The implication is that her status was not classified or protected 
and that the agency simply used the stories about her identity to 
create the scandal that seems to occupy so much attention these days.
> 
> But if the purpose was not only to undermine the Iraq War policy 
but to stop the administration from reforming the agency, it hasn't 
completely worked. Indeed, the Washington Post ran a long story by 
Dafna Linzer on October 19 about the "turmoil" in the agency as 
personnel either quit or are forced out by CIA Director Goss. Like 
so many stories about the CIA leak case, this story reflected the 
views of CIA bureaucrats who despise what Goss is doing and resist 
supervision or reform of their operations. Members of the press do 
not want to be seen as too close to the Bush Administration, but 
acting as scribblers for the CIA bureaucracy, which failed America 
on 9/11, is perfectly acceptable.
> 
> DiGenova's comments might be dismissed as just the view of an 
administration defender. But his comments reflect the facts about 
the case that emerged when the Senate Intelligence Committee 
conducted an independent investigation. Wilson, who became an 
adviser to the Kerry for President campaign, had claimed his CIA 
wife had no role in recommending him for the trip, but the committee 
determined that was not true. Why would Wilson misrepresent the 
truth about her if the purpose were not to conceal the curious 
nature of the CIA role and its hidden agenda in his controversial 
mission? And who in the CIA besides his wife was behind it? 
> 
> In this regard, Miller's account of her testimony to the grand 
jury disclosed that Fitzgerald had asked whether Libby had 
complained about nepotism behind the Wilson trip, a reference to the 
role played by Plame. This is the line of inquiry that could lead, 
if Fitzgerald pursues it, to unraveling the CIA "covert operation" 

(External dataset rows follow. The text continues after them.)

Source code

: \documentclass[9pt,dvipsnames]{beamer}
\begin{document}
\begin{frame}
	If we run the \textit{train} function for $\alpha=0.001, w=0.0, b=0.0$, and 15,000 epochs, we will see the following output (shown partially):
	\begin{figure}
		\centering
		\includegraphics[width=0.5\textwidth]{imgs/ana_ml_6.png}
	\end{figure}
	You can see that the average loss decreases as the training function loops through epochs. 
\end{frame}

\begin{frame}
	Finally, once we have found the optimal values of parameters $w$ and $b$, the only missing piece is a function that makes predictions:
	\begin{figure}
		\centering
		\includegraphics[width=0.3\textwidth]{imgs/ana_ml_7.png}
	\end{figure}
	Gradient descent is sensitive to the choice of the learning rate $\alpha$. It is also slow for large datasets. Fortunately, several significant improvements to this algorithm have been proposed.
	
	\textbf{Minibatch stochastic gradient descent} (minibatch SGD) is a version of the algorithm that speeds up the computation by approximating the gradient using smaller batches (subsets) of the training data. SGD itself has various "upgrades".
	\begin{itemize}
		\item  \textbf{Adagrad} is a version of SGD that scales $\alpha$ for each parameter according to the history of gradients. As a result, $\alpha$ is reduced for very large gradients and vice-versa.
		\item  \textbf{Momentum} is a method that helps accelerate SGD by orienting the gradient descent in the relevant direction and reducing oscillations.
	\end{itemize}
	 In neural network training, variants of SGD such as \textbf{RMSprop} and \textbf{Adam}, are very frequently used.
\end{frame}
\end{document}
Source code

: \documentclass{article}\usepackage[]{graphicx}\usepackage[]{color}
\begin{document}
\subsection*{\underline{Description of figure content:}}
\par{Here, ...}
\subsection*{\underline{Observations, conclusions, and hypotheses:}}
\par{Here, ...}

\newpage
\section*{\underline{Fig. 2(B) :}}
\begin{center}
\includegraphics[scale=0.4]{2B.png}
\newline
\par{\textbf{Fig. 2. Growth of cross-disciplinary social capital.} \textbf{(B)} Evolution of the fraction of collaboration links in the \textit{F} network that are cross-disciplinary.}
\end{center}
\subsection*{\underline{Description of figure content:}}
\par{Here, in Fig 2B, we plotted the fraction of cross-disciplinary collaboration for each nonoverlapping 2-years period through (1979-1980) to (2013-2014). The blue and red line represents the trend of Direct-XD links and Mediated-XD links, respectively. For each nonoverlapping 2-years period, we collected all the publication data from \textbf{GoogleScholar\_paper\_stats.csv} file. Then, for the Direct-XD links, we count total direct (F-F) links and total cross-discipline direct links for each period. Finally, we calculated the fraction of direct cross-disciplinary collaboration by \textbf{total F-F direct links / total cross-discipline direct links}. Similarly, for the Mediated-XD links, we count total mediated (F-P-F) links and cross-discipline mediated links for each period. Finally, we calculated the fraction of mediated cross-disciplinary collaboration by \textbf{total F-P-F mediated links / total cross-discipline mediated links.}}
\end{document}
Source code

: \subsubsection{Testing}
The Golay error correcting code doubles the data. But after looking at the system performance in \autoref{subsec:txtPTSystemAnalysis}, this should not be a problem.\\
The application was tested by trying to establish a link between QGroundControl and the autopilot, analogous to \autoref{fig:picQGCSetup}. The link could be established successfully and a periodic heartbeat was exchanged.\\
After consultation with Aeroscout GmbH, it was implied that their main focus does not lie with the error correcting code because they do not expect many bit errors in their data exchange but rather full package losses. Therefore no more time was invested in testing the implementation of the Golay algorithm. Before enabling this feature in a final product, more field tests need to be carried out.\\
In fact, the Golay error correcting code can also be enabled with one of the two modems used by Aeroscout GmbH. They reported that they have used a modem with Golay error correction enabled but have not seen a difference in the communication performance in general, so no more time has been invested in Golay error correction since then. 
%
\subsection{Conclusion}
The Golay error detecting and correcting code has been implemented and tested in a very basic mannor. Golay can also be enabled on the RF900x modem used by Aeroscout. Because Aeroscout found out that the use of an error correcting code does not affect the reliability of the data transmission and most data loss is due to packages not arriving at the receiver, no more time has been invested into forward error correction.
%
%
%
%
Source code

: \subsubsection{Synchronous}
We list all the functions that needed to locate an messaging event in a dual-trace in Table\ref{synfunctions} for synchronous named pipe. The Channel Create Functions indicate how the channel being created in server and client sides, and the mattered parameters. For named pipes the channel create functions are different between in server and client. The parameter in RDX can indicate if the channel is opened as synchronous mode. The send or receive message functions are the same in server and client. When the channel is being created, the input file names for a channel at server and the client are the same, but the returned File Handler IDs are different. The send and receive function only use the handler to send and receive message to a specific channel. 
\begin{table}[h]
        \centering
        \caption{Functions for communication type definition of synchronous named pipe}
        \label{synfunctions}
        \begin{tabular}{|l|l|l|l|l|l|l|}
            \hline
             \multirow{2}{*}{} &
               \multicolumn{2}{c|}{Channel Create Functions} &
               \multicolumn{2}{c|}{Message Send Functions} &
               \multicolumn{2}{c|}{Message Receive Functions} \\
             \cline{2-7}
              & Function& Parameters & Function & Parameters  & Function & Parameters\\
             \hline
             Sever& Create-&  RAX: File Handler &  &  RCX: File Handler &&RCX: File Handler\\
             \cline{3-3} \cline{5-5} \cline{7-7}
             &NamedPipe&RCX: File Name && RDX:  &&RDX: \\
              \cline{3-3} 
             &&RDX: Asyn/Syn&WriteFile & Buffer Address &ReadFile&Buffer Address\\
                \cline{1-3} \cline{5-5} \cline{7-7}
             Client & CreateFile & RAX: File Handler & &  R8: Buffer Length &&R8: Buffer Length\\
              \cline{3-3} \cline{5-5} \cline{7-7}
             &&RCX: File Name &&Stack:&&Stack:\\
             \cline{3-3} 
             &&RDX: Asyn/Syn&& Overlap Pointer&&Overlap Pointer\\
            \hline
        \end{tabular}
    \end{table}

behind the Wilson affair. There may be rogue elements at the agency 
who are conducting their own foreign policy, in contravention of the 
official foreign policy of the U.S. Government elected by the 
American people. Like it or not, Bush is the President and he is 
supposed to run the CIA, not the other way around. 
> 
> Fitzgerald has the opportunity to break this case wide open. Or 
else he can take the politically correct approach, which is popular 
with the press, and go after administration officials.
> 
> One irony of the case is that Miller is under strong attack by the 
left as an administration lackey when she didn't even write an 
article at the time noting Libby's criticisms of the CIA and the 
Wilson trip. Did her "other sources," perhaps in the CIA, persuade 
her to drop the story? We may never know because she claims that she 
got Fitzgerald to agree not to question her about them. But what she 
did eventually report, after spending 85 days in jail, amounts to an 
exoneration of the Bush Administration. Libby, Karl Rove and others 
obviously believed they could not take on the CIA directly but had 
to get their story out indirectly through the press. They got burned 
by Miller and other journalists.
> 
> Goss's CIA house-cleaning, of course, has come too late to save 
the administration from being victimized in the Wilson/Plame affair. 
Some officials could get indicted because of faulty or inconsistent 
memories. It is also obvious that liberal journalists are so excited 
over possible indictments of Bush officials that they are willing to 
overlook the agency's manipulation of public policy and the press. 
But if the CIA has been out-of-control, subverting the democratic 
process and undermining the president, the American people have a 
right to know. If Fitzgerald doesn't blow the whistle on this, the 
Congress should hold public hearings and do so.